Material for this exercise -

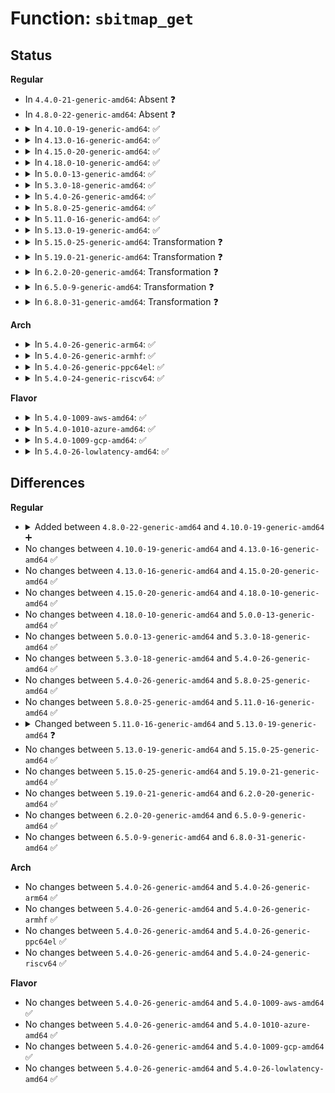 # Function: <code>sbitmap_get</code>

## Status
<b>Regular</b>
<ul>
<li>
In <code>4.4.0-21-generic-amd64</code>: Absent ❓
</li>
<li>
In <code>4.8.0-22-generic-amd64</code>: Absent ❓
</li>
<li>
<details>
<summary>In <code>4.10.0-19-generic-amd64</code>: ✅</summary>

```c
int sbitmap_get(struct sbitmap * sb, unsigned int alloc_hint, bool round_robin)
```

```json
{
  "name": "sbitmap_get",
  "collision_type": "Unique Global",
  "inline_type": "No",
  "funcs": [
    {
      "addr": 18446744071583572368,
      "name": "sbitmap_get",
      "external": true,
      "loc": "lib/sbitmap.c:112",
      "file": "lib/sbitmap.c",
      "inline": "seen, unknown",
      "caller_inline": [],
      "caller_func": [
        "lib/sbitmap.c:__sbitmap_queue_get"
      ]
    }
  ],
  "symbols": [
    {
      "addr": 18446744071583572368,
      "name": "sbitmap_get",
      "section": ".text",
      "bind": "STB_GLOBAL",
      "size": 275
    }
  ]
}
```
</details>
</li>
<li>
<details>
<summary>In <code>4.13.0-16-generic-amd64</code>: ✅</summary>

```c
int sbitmap_get(struct sbitmap * sb, unsigned int alloc_hint, bool round_robin)
```

```json
{
  "name": "sbitmap_get",
  "collision_type": "Unique Global",
  "inline_type": "No",
  "funcs": [
    {
      "addr": 18446744071583609984,
      "name": "sbitmap_get",
      "external": true,
      "loc": "lib/sbitmap.c:114",
      "file": "lib/sbitmap.c",
      "inline": "seen, unknown",
      "caller_inline": [],
      "caller_func": [
        "lib/sbitmap.c:__sbitmap_queue_get"
      ]
    }
  ],
  "symbols": [
    {
      "addr": 18446744071583609984,
      "name": "sbitmap_get",
      "section": ".text",
      "bind": "STB_GLOBAL",
      "size": 167
    }
  ]
}
```
</details>
</li>
<li>
<details>
<summary>In <code>4.15.0-20-generic-amd64</code>: ✅</summary>

```c
int sbitmap_get(struct sbitmap * sb, unsigned int alloc_hint, bool round_robin)
```

```json
{
  "name": "sbitmap_get",
  "collision_type": "Unique Global",
  "inline_type": "No",
  "funcs": [
    {
      "addr": 18446744071583856032,
      "name": "sbitmap_get",
      "external": true,
      "loc": "lib/sbitmap.c:114",
      "file": "lib/sbitmap.c",
      "inline": "seen, unknown",
      "caller_inline": [],
      "caller_func": [
        "lib/sbitmap.c:__sbitmap_queue_get"
      ]
    }
  ],
  "symbols": [
    {
      "addr": 18446744071583856032,
      "name": "sbitmap_get",
      "section": ".text",
      "bind": "STB_GLOBAL",
      "size": 167
    }
  ]
}
```
</details>
</li>
<li>
<details>
<summary>In <code>4.18.0-10-generic-amd64</code>: ✅</summary>

```c
int sbitmap_get(struct sbitmap * sb, unsigned int alloc_hint, bool round_robin)
```

```json
{
  "name": "sbitmap_get",
  "collision_type": "Unique Global",
  "inline_type": "No",
  "funcs": [
    {
      "addr": 18446744071584055936,
      "name": "sbitmap_get",
      "external": true,
      "loc": "lib/sbitmap.c:114",
      "file": "lib/sbitmap.c",
      "inline": "seen, unknown",
      "caller_inline": [],
      "caller_func": [
        "lib/sbitmap.c:__sbitmap_queue_get"
      ]
    }
  ],
  "symbols": [
    {
      "addr": 18446744071584055936,
      "name": "sbitmap_get",
      "section": ".text",
      "bind": "STB_GLOBAL",
      "size": 167
    }
  ]
}
```
</details>
</li>
<li>
<details>
<summary>In <code>5.0.0-13-generic-amd64</code>: ✅</summary>

```c
int sbitmap_get(struct sbitmap * sb, unsigned int alloc_hint, bool round_robin)
```

```json
{
  "name": "sbitmap_get",
  "collision_type": "Unique Global",
  "inline_type": "No",
  "funcs": [
    {
      "addr": 18446744071584142128,
      "name": "sbitmap_get",
      "external": true,
      "loc": "lib/sbitmap.c:170",
      "file": "lib/sbitmap.c",
      "inline": "seen, unknown",
      "caller_inline": [],
      "caller_func": [
        "lib/sbitmap.c:__sbitmap_queue_get"
      ]
    }
  ],
  "symbols": [
    {
      "addr": 18446744071584142128,
      "name": "sbitmap_get",
      "section": ".text",
      "bind": "STB_GLOBAL",
      "size": 345
    }
  ]
}
```
</details>
</li>
<li>
<details>
<summary>In <code>5.3.0-18-generic-amd64</code>: ✅</summary>

```c
int sbitmap_get(struct sbitmap * sb, unsigned int alloc_hint, bool round_robin)
```

```json
{
  "name": "sbitmap_get",
  "collision_type": "Unique Global",
  "inline_type": "No",
  "funcs": [
    {
      "addr": 18446744071584332304,
      "name": "sbitmap_get",
      "external": true,
      "loc": "lib/sbitmap.c:157",
      "file": "lib/sbitmap.c",
      "inline": "seen, unknown",
      "caller_inline": [],
      "caller_func": [
        "lib/sbitmap.c:__sbitmap_queue_get"
      ]
    }
  ],
  "symbols": [
    {
      "addr": 18446744071584332304,
      "name": "sbitmap_get",
      "section": ".text",
      "bind": "STB_GLOBAL",
      "size": 330
    }
  ]
}
```
</details>
</li>
<li>
<details>
<summary>In <code>5.4.0-26-generic-amd64</code>: ✅</summary>

```c
int sbitmap_get(struct sbitmap * sb, unsigned int alloc_hint, bool round_robin)
```

```json
{
  "name": "sbitmap_get",
  "collision_type": "Unique Global",
  "inline_type": "No",
  "funcs": [
    {
      "addr": 18446744071584466976,
      "name": "sbitmap_get",
      "external": true,
      "loc": "lib/sbitmap.c:157",
      "file": "lib/sbitmap.c",
      "inline": "seen, unknown",
      "caller_inline": [],
      "caller_func": [
        "lib/sbitmap.c:__sbitmap_queue_get"
      ]
    }
  ],
  "symbols": [
    {
      "addr": 18446744071584466976,
      "name": "sbitmap_get",
      "section": ".text",
      "bind": "STB_GLOBAL",
      "size": 330
    }
  ]
}
```
</details>
</li>
<li>
<details>
<summary>In <code>5.8.0-25-generic-amd64</code>: ✅</summary>

```c
int sbitmap_get(struct sbitmap * sb, unsigned int alloc_hint, bool round_robin)
```

```json
{
  "name": "sbitmap_get",
  "collision_type": "Unique Global",
  "inline_type": "No",
  "funcs": [
    {
      "addr": 18446744071585030704,
      "name": "sbitmap_get",
      "external": true,
      "loc": "lib/sbitmap.c:157",
      "file": "lib/sbitmap.c",
      "inline": "seen, unknown",
      "caller_inline": [],
      "caller_func": [
        "lib/sbitmap.c:__sbitmap_queue_get"
      ]
    }
  ],
  "symbols": [
    {
      "addr": 18446744071585030704,
      "name": "sbitmap_get",
      "section": ".text",
      "bind": "STB_GLOBAL",
      "size": 326
    }
  ]
}
```
</details>
</li>
<li>
<details>
<summary>In <code>5.11.0-16-generic-amd64</code>: ✅</summary>

```c
int sbitmap_get(struct sbitmap * sb, unsigned int alloc_hint, bool round_robin)
```

```json
{
  "name": "sbitmap_get",
  "collision_type": "Unique Global",
  "inline_type": "No",
  "funcs": [
    {
      "addr": 18446744071585178656,
      "name": "sbitmap_get",
      "external": true,
      "loc": "lib/sbitmap.c:149",
      "file": "lib/sbitmap.c",
      "inline": "seen, unknown",
      "caller_inline": [],
      "caller_func": [
        "lib/sbitmap.c:__sbitmap_queue_get"
      ]
    }
  ],
  "symbols": [
    {
      "addr": 18446744071585178656,
      "name": "sbitmap_get",
      "section": ".text",
      "bind": "STB_GLOBAL",
      "size": 237
    }
  ]
}
```
</details>
</li>
<li>
<details>
<summary>In <code>5.13.0-19-generic-amd64</code>: ✅</summary>

```c
int sbitmap_get(struct sbitmap * sb)
```

```json
{
  "name": "sbitmap_get",
  "collision_type": "Unique Global",
  "inline_type": "No",
  "funcs": [
    {
      "addr": 18446744071585060320,
      "name": "sbitmap_get",
      "external": true,
      "loc": "lib/sbitmap.c:231",
      "file": "lib/sbitmap.c",
      "inline": "seen, unknown",
      "caller_inline": [],
      "caller_func": [
        "lib/sbitmap.c:__sbitmap_queue_get",
        "drivers/scsi/scsi_lib.c:scsi_mq_get_budget"
      ]
    }
  ],
  "symbols": [
    {
      "addr": 18446744071585060320,
      "name": "sbitmap_get",
      "section": ".text",
      "bind": "STB_GLOBAL",
      "size": 404
    }
  ]
}
```
</details>
</li>
<li>
<details>
<summary>In <code>5.15.0-25-generic-amd64</code>: Transformation ❓</summary>

```c
int sbitmap_get(struct sbitmap * sb)
```

```json
{
  "name": "sbitmap_get",
  "collision_type": "Unique Global",
  "inline_type": "No",
  "funcs": [
    {
      "addr": 0,
      "name": "sbitmap_get",
      "external": true,
      "loc": "lib/sbitmap.c:231",
      "file": "lib/sbitmap.c",
      "inline": "seen, unknown",
      "caller_inline": [],
      "caller_func": [
        "lib/sbitmap.c:__sbitmap_queue_get",
        "drivers/scsi/scsi_lib.c:scsi_mq_get_budget"
      ]
    }
  ],
  "symbols": [
    {
      "addr": 18446744071592341431,
      "name": "sbitmap_get.cold",
      "section": ".text",
      "bind": "STB_LOCAL",
      "size": 27
    },
    {
      "addr": 18446744071585507424,
      "name": "sbitmap_get",
      "section": ".text",
      "bind": "STB_GLOBAL",
      "size": 193
    }
  ]
}
```
</details>
</li>
<li>
<details>
<summary>In <code>5.19.0-21-generic-amd64</code>: Transformation ❓</summary>

```c
int sbitmap_get(struct sbitmap * sb)
```

```json
{
  "name": "sbitmap_get",
  "collision_type": "Unique Global",
  "inline_type": "No",
  "funcs": [
    {
      "addr": 0,
      "name": "sbitmap_get",
      "external": true,
      "loc": "lib/sbitmap.c:221",
      "file": "lib/sbitmap.c",
      "inline": "seen, unknown",
      "caller_inline": [],
      "caller_func": [
        "lib/sbitmap.c:__sbitmap_queue_get",
        "drivers/scsi/scsi_lib.c:scsi_mq_get_budget"
      ]
    }
  ],
  "symbols": [
    {
      "addr": 18446744071594202243,
      "name": "sbitmap_get.cold",
      "section": ".text",
      "bind": "STB_LOCAL",
      "size": 27
    },
    {
      "addr": 18446744071586656688,
      "name": "sbitmap_get",
      "section": ".text",
      "bind": "STB_GLOBAL",
      "size": 250
    }
  ]
}
```
</details>
</li>
<li>
<details>
<summary>In <code>6.2.0-20-generic-amd64</code>: Transformation ❓</summary>

```c
int sbitmap_get(struct sbitmap * sb)
```

```json
{
  "name": "sbitmap_get",
  "collision_type": "Unique Global",
  "inline_type": "No",
  "funcs": [
    {
      "addr": 0,
      "name": "sbitmap_get",
      "external": true,
      "loc": "lib/sbitmap.c:221",
      "file": "lib/sbitmap.c",
      "inline": "seen, unknown",
      "caller_inline": [],
      "caller_func": [
        "lib/sbitmap.c:__sbitmap_queue_get",
        "drivers/scsi/scsi_lib.c:scsi_mq_get_budget"
      ]
    }
  ],
  "symbols": [
    {
      "addr": 18446744071596202693,
      "name": "sbitmap_get.cold",
      "section": ".text",
      "bind": "STB_LOCAL",
      "size": 27
    },
    {
      "addr": 18446744071587904896,
      "name": "sbitmap_get",
      "section": ".text",
      "bind": "STB_GLOBAL",
      "size": 243
    }
  ]
}
```
</details>
</li>
<li>
<details>
<summary>In <code>6.5.0-9-generic-amd64</code>: Transformation ❓</summary>

```c
int sbitmap_get(struct sbitmap * sb)
```

```json
{
  "name": "sbitmap_get",
  "collision_type": "Unique Global",
  "inline_type": "No",
  "funcs": [
    {
      "addr": 0,
      "name": "sbitmap_get",
      "external": true,
      "loc": "lib/sbitmap.c:239",
      "file": "lib/sbitmap.c",
      "inline": "seen, unknown",
      "caller_inline": [],
      "caller_func": [
        "lib/sbitmap.c:__sbitmap_queue_get",
        "drivers/scsi/scsi_lib.c:scsi_mq_get_budget"
      ]
    }
  ],
  "symbols": [
    {
      "addr": 18446744071596727870,
      "name": "sbitmap_get.cold",
      "section": ".text",
      "bind": "STB_LOCAL",
      "size": 163
    },
    {
      "addr": 18446744071588176880,
      "name": "sbitmap_get",
      "section": ".text",
      "bind": "STB_GLOBAL",
      "size": 375
    }
  ]
}
```
</details>
</li>
<li>
<details>
<summary>In <code>6.8.0-31-generic-amd64</code>: Transformation ❓</summary>

```c
int sbitmap_get(struct sbitmap * sb)
```

```json
{
  "name": "sbitmap_get",
  "collision_type": "Unique Global",
  "inline_type": "No",
  "funcs": [
    {
      "addr": 0,
      "name": "sbitmap_get",
      "external": true,
      "loc": "lib/sbitmap.c:239",
      "file": "lib/sbitmap.c",
      "inline": "seen, unknown",
      "caller_inline": [],
      "caller_func": [
        "lib/sbitmap.c:__sbitmap_queue_get",
        "drivers/scsi/scsi_lib.c:scsi_mq_get_budget"
      ]
    }
  ],
  "symbols": [
    {
      "addr": 18446744071597636219,
      "name": "sbitmap_get.cold",
      "section": ".text",
      "bind": "STB_LOCAL",
      "size": 163
    },
    {
      "addr": 18446744071588467728,
      "name": "sbitmap_get",
      "section": ".text",
      "bind": "STB_GLOBAL",
      "size": 375
    }
  ]
}
```
</details>
</li>
</ul>
<b>Arch</b>
<ul>
<li>
<details>
<summary>In <code>5.4.0-26-generic-arm64</code>: ✅</summary>

```c
int sbitmap_get(struct sbitmap * sb, unsigned int alloc_hint, bool round_robin)
```

```json
{
  "name": "sbitmap_get",
  "collision_type": "Unique Global",
  "inline_type": "No",
  "funcs": [
    {
      "addr": 18446603336496356888,
      "name": "sbitmap_get",
      "external": true,
      "loc": "lib/sbitmap.c:157",
      "file": "lib/sbitmap.c",
      "inline": "seen, unknown",
      "caller_inline": [],
      "caller_func": [
        "lib/sbitmap.c:__sbitmap_queue_get"
      ]
    }
  ],
  "symbols": [
    {
      "addr": 18446603336496356888,
      "name": "sbitmap_get",
      "section": ".text",
      "bind": "STB_GLOBAL",
      "size": 244
    }
  ]
}
```
</details>
</li>
<li>
<details>
<summary>In <code>5.4.0-26-generic-armhf</code>: ✅</summary>

```c
int sbitmap_get(struct sbitmap * sb, unsigned int alloc_hint, bool round_robin)
```

```json
{
  "name": "sbitmap_get",
  "collision_type": "Unique Global",
  "inline_type": "No",
  "funcs": [
    {
      "addr": 3229690108,
      "name": "sbitmap_get",
      "external": true,
      "loc": "lib/sbitmap.c:157",
      "file": "lib/sbitmap.c",
      "inline": "seen, unknown",
      "caller_inline": [],
      "caller_func": [
        "lib/sbitmap.c:__sbitmap_queue_get"
      ]
    }
  ],
  "symbols": [
    {
      "addr": 3229690108,
      "name": "sbitmap_get",
      "section": ".text",
      "bind": "STB_GLOBAL",
      "size": 344
    }
  ]
}
```
</details>
</li>
<li>
<details>
<summary>In <code>5.4.0-26-generic-ppc64el</code>: ✅</summary>

```c
int sbitmap_get(struct sbitmap * sb, unsigned int alloc_hint, bool round_robin)
```

```json
{
  "name": "sbitmap_get",
  "collision_type": "Unique Global",
  "inline_type": "No",
  "funcs": [
    {
      "addr": 13835058055290682736,
      "name": "sbitmap_get",
      "external": true,
      "loc": "lib/sbitmap.c:157",
      "file": "lib/sbitmap.c",
      "inline": "seen, unknown",
      "caller_inline": [],
      "caller_func": [
        "lib/sbitmap.c:__sbitmap_queue_get"
      ]
    }
  ],
  "symbols": [
    {
      "addr": 13835058055290682736,
      "name": "sbitmap_get",
      "section": ".text",
      "bind": "STB_GLOBAL",
      "size": 520
    }
  ]
}
```
</details>
</li>
<li>
<details>
<summary>In <code>5.4.0-24-generic-riscv64</code>: ✅</summary>

```c
int sbitmap_get(struct sbitmap * sb, unsigned int alloc_hint, bool round_robin)
```

```json
{
  "name": "sbitmap_get",
  "collision_type": "Unique Global",
  "inline_type": "No",
  "funcs": [
    {
      "addr": 18446743936275402288,
      "name": "sbitmap_get",
      "external": true,
      "loc": "lib/sbitmap.c:157",
      "file": "lib/sbitmap.c",
      "inline": "seen, unknown",
      "caller_inline": [],
      "caller_func": [
        "lib/sbitmap.c:__sbitmap_queue_get"
      ]
    }
  ],
  "symbols": [
    {
      "addr": 18446743936275402288,
      "name": "sbitmap_get",
      "section": ".text",
      "bind": "STB_GLOBAL",
      "size": 284
    }
  ]
}
```
</details>
</li>
</ul>
<b>Flavor</b>
<ul>
<li>
<details>
<summary>In <code>5.4.0-1009-aws-amd64</code>: ✅</summary>

```c
int sbitmap_get(struct sbitmap * sb, unsigned int alloc_hint, bool round_robin)
```

```json
{
  "name": "sbitmap_get",
  "collision_type": "Unique Global",
  "inline_type": "No",
  "funcs": [
    {
      "addr": 18446744071584435728,
      "name": "sbitmap_get",
      "external": true,
      "loc": "lib/sbitmap.c:157",
      "file": "lib/sbitmap.c",
      "inline": "seen, unknown",
      "caller_inline": [],
      "caller_func": [
        "lib/sbitmap.c:__sbitmap_queue_get"
      ]
    }
  ],
  "symbols": [
    {
      "addr": 18446744071584435728,
      "name": "sbitmap_get",
      "section": ".text",
      "bind": "STB_GLOBAL",
      "size": 330
    }
  ]
}
```
</details>
</li>
<li>
<details>
<summary>In <code>5.4.0-1010-azure-amd64</code>: ✅</summary>

```c
int sbitmap_get(struct sbitmap * sb, unsigned int alloc_hint, bool round_robin)
```

```json
{
  "name": "sbitmap_get",
  "collision_type": "Unique Global",
  "inline_type": "No",
  "funcs": [
    {
      "addr": 18446744071584370832,
      "name": "sbitmap_get",
      "external": true,
      "loc": "lib/sbitmap.c:157",
      "file": "lib/sbitmap.c",
      "inline": "seen, unknown",
      "caller_inline": [],
      "caller_func": [
        "lib/sbitmap.c:__sbitmap_queue_get"
      ]
    }
  ],
  "symbols": [
    {
      "addr": 18446744071584370832,
      "name": "sbitmap_get",
      "section": ".text",
      "bind": "STB_GLOBAL",
      "size": 330
    }
  ]
}
```
</details>
</li>
<li>
<details>
<summary>In <code>5.4.0-1009-gcp-amd64</code>: ✅</summary>

```c
int sbitmap_get(struct sbitmap * sb, unsigned int alloc_hint, bool round_robin)
```

```json
{
  "name": "sbitmap_get",
  "collision_type": "Unique Global",
  "inline_type": "No",
  "funcs": [
    {
      "addr": 18446744071584418640,
      "name": "sbitmap_get",
      "external": true,
      "loc": "lib/sbitmap.c:157",
      "file": "lib/sbitmap.c",
      "inline": "seen, unknown",
      "caller_inline": [],
      "caller_func": [
        "lib/sbitmap.c:__sbitmap_queue_get"
      ]
    }
  ],
  "symbols": [
    {
      "addr": 18446744071584418640,
      "name": "sbitmap_get",
      "section": ".text",
      "bind": "STB_GLOBAL",
      "size": 330
    }
  ]
}
```
</details>
</li>
<li>
<details>
<summary>In <code>5.4.0-26-lowlatency-amd64</code>: ✅</summary>

```c
int sbitmap_get(struct sbitmap * sb, unsigned int alloc_hint, bool round_robin)
```

```json
{
  "name": "sbitmap_get",
  "collision_type": "Unique Global",
  "inline_type": "No",
  "funcs": [
    {
      "addr": 18446744071584524688,
      "name": "sbitmap_get",
      "external": true,
      "loc": "lib/sbitmap.c:157",
      "file": "lib/sbitmap.c",
      "inline": "seen, unknown",
      "caller_inline": [],
      "caller_func": [
        "lib/sbitmap.c:__sbitmap_queue_get"
      ]
    }
  ],
  "symbols": [
    {
      "addr": 18446744071584524688,
      "name": "sbitmap_get",
      "section": ".text",
      "bind": "STB_GLOBAL",
      "size": 330
    }
  ]
}
```
</details>
</li>
</ul>

## Differences
<b>Regular</b>
<ul>
<li>
<details>
<summary>Added between <code>4.8.0-22-generic-amd64</code> and <code>4.10.0-19-generic-amd64</code> ➕</summary>

```c
int sbitmap_get(struct sbitmap * sb, unsigned int alloc_hint, bool round_robin)
```
</details>
</li>
<li>
No changes between <code>4.10.0-19-generic-amd64</code> and <code>4.13.0-16-generic-amd64</code> ✅
</li>
<li>
No changes between <code>4.13.0-16-generic-amd64</code> and <code>4.15.0-20-generic-amd64</code> ✅
</li>
<li>
No changes between <code>4.15.0-20-generic-amd64</code> and <code>4.18.0-10-generic-amd64</code> ✅
</li>
<li>
No changes between <code>4.18.0-10-generic-amd64</code> and <code>5.0.0-13-generic-amd64</code> ✅
</li>
<li>
No changes between <code>5.0.0-13-generic-amd64</code> and <code>5.3.0-18-generic-amd64</code> ✅
</li>
<li>
No changes between <code>5.3.0-18-generic-amd64</code> and <code>5.4.0-26-generic-amd64</code> ✅
</li>
<li>
No changes between <code>5.4.0-26-generic-amd64</code> and <code>5.8.0-25-generic-amd64</code> ✅
</li>
<li>
No changes between <code>5.8.0-25-generic-amd64</code> and <code>5.11.0-16-generic-amd64</code> ✅
</li>
<li>
<details>
<summary>Changed between <code>5.11.0-16-generic-amd64</code> and <code>5.13.0-19-generic-amd64</code> ❓</summary>
<ul>
<li>
<b>Param removed. </b>
<code>unsigned int alloc_hint</code>
</li>
<li>
<b>Param removed. </b>
<code>bool round_robin</code>
</li>
</ul>
</details>
</li>
<li>
No changes between <code>5.13.0-19-generic-amd64</code> and <code>5.15.0-25-generic-amd64</code> ✅
</li>
<li>
No changes between <code>5.15.0-25-generic-amd64</code> and <code>5.19.0-21-generic-amd64</code> ✅
</li>
<li>
No changes between <code>5.19.0-21-generic-amd64</code> and <code>6.2.0-20-generic-amd64</code> ✅
</li>
<li>
No changes between <code>6.2.0-20-generic-amd64</code> and <code>6.5.0-9-generic-amd64</code> ✅
</li>
<li>
No changes between <code>6.5.0-9-generic-amd64</code> and <code>6.8.0-31-generic-amd64</code> ✅
</li>
</ul>
<b>Arch</b>
<ul>
<li>
No changes between <code>5.4.0-26-generic-amd64</code> and <code>5.4.0-26-generic-arm64</code> ✅
</li>
<li>
No changes between <code>5.4.0-26-generic-amd64</code> and <code>5.4.0-26-generic-armhf</code> ✅
</li>
<li>
No changes between <code>5.4.0-26-generic-amd64</code> and <code>5.4.0-26-generic-ppc64el</code> ✅
</li>
<li>
No changes between <code>5.4.0-26-generic-amd64</code> and <code>5.4.0-24-generic-riscv64</code> ✅
</li>
</ul>
<b>Flavor</b>
<ul>
<li>
No changes between <code>5.4.0-26-generic-amd64</code> and <code>5.4.0-1009-aws-amd64</code> ✅
</li>
<li>
No changes between <code>5.4.0-26-generic-amd64</code> and <code>5.4.0-1010-azure-amd64</code> ✅
</li>
<li>
No changes between <code>5.4.0-26-generic-amd64</code> and <code>5.4.0-1009-gcp-amd64</code> ✅
</li>
<li>
No changes between <code>5.4.0-26-generic-amd64</code> and <code>5.4.0-26-lowlatency-amd64</code> ✅
</li>
</ul>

What this task involves -
Report every line of the data in which "Transformation" appears.

Solution for this task -
<summary>In <code>5.15.0-25-generic-amd64</code>: Transformation ❓</summary>
<summary>In <code>5.19.0-21-generic-amd64</code>: Transformation ❓</summary>
<summary>In <code>6.2.0-20-generic-amd64</code>: Transformation ❓</summary>
<summary>In <code>6.5.0-9-generic-amd64</code>: Transformation ❓</summary>
<summary>In <code>6.8.0-31-generic-amd64</code>: Transformation ❓</summary>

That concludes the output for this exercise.